**Data for the task**
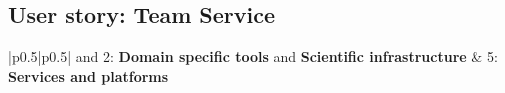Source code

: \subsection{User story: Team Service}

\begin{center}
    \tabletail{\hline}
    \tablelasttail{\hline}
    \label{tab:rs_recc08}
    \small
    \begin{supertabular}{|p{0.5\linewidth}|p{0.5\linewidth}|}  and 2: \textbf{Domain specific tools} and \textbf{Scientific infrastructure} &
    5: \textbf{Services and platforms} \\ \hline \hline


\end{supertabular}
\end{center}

...

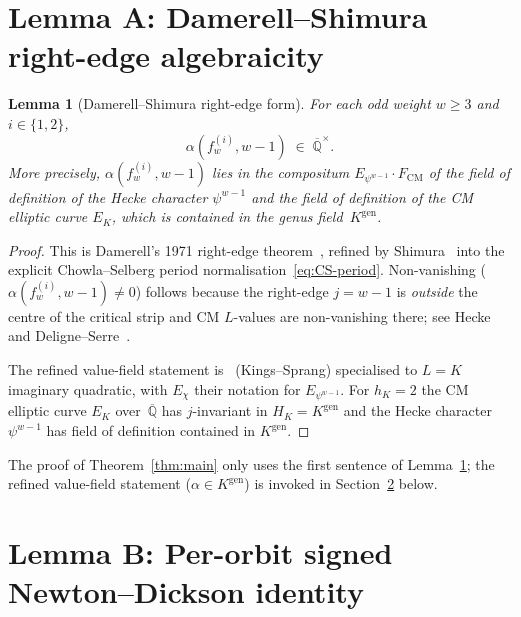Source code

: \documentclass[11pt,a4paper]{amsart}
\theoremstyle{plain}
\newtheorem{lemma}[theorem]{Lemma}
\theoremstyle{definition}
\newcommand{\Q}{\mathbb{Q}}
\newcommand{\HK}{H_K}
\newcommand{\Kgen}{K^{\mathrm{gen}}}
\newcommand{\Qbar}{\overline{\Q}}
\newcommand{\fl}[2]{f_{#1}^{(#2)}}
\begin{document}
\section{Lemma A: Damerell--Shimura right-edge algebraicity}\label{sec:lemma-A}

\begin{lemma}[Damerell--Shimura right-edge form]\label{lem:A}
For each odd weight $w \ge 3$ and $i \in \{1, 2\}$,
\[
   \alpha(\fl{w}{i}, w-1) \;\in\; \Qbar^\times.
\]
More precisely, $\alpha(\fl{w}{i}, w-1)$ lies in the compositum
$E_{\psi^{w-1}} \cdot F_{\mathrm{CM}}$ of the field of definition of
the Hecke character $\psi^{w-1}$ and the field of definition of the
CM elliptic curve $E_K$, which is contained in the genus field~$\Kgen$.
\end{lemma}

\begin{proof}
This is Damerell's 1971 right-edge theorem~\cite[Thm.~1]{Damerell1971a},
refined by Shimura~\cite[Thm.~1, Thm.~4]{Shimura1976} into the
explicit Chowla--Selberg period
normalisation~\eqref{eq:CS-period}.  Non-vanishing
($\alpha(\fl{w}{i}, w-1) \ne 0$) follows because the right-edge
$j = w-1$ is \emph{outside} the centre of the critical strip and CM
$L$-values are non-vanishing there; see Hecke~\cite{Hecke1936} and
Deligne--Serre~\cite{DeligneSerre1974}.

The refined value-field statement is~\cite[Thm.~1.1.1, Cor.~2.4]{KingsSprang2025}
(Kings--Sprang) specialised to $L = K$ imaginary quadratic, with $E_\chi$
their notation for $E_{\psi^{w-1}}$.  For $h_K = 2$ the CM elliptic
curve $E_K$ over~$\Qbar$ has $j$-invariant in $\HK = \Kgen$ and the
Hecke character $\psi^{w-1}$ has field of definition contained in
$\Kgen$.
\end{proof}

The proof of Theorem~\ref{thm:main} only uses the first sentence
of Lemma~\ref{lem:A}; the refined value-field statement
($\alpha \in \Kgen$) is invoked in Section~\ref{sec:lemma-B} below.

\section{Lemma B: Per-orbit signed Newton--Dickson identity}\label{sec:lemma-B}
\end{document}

**What is needed**
Filter the listing for the word "Qbar" and copy each line that has it.

**Output for this exercise**
\newcommand{\Qbar}{\overline{\Q}}
   \alpha(\fl{w}{i}, w-1) \;\in\; \Qbar^\times.
curve $E_K$ over~$\Qbar$ has $j$-invariant in $\HK = \Kgen$ and the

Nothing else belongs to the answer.